Emmanuel Marcq scite author profile

[1] The thermal evolution of magma oceans produced by collision with giant impactors late in accretion is expected to depend on the composition and structure of the atmosphere through the greenhouse effect of CO 2 and H 2 O released from the magma during its crystallization. In order to constrain the various cooling timescales of the system, we developed a 1-D parameterized convection model of a magma ocean coupled with a 1-D radiative-convective model of the atmosphere. We conducted a parametric study and described the influences of the initial volatile inventories, the initial depth of the magma ocean, and the Sun-planet distance. Our results suggest that a steam atmosphere delays the end of the magma ocean phase by typically 1 Myr. Water vapor condenses to an ocean after 0.1, 1.5, and 10 Myr for, respectively, Mars, Earth, and Venus. This time would be virtually infinite for an Earth-sized planet located at less than 0.66 AU from the Sun.
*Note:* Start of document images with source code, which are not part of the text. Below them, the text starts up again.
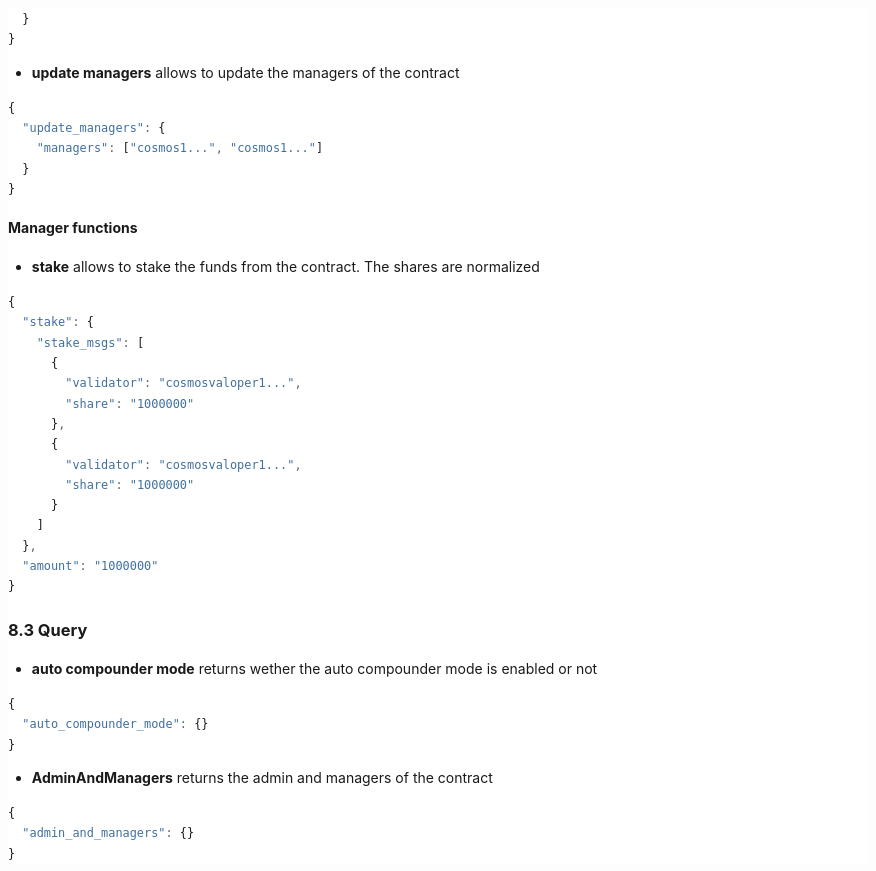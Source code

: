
   ```javascript
    }
  }
  ```

- **update managers** allows to update the managers of the contract

```javascript
{
  "update_managers": {
    "managers": ["cosmos1...", "cosmos1..."]
  }
}
```

#### Manager functions

- **stake** allows to stake the funds from the contract. The shares are normalized

```javascript
{
  "stake": {
    "stake_msgs": [
      {
        "validator": "cosmosvaloper1...",
        "share": "1000000"
      },
      {
        "validator": "cosmosvaloper1...",
        "share": "1000000"
      }
    ]
  },
  "amount": "1000000"
}
```

### 8.3 Query

- **auto compounder mode** returns wether the auto compounder mode is enabled or not

```javascript
{
  "auto_compounder_mode": {}
}
```

- **AdminAndManagers** returns the admin and managers of the contract

```javascript
{
  "admin_and_managers": {}
}
```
Using a more accurate calculation of opacities, we show that Venus is much closer to this threshold distance than in previous models. So there are conditions such as no water ocean is formed on Venus. Moreover, for Mars and Earth, water ocean formation timescales are shorter than typical time gaps between major impacts. This implies that successive water oceans may have developed during accretion, making easier the loss of their atmospheres by impact erosion. On the other hand, Venus could have remained in the magma ocean stage for most of its accretion.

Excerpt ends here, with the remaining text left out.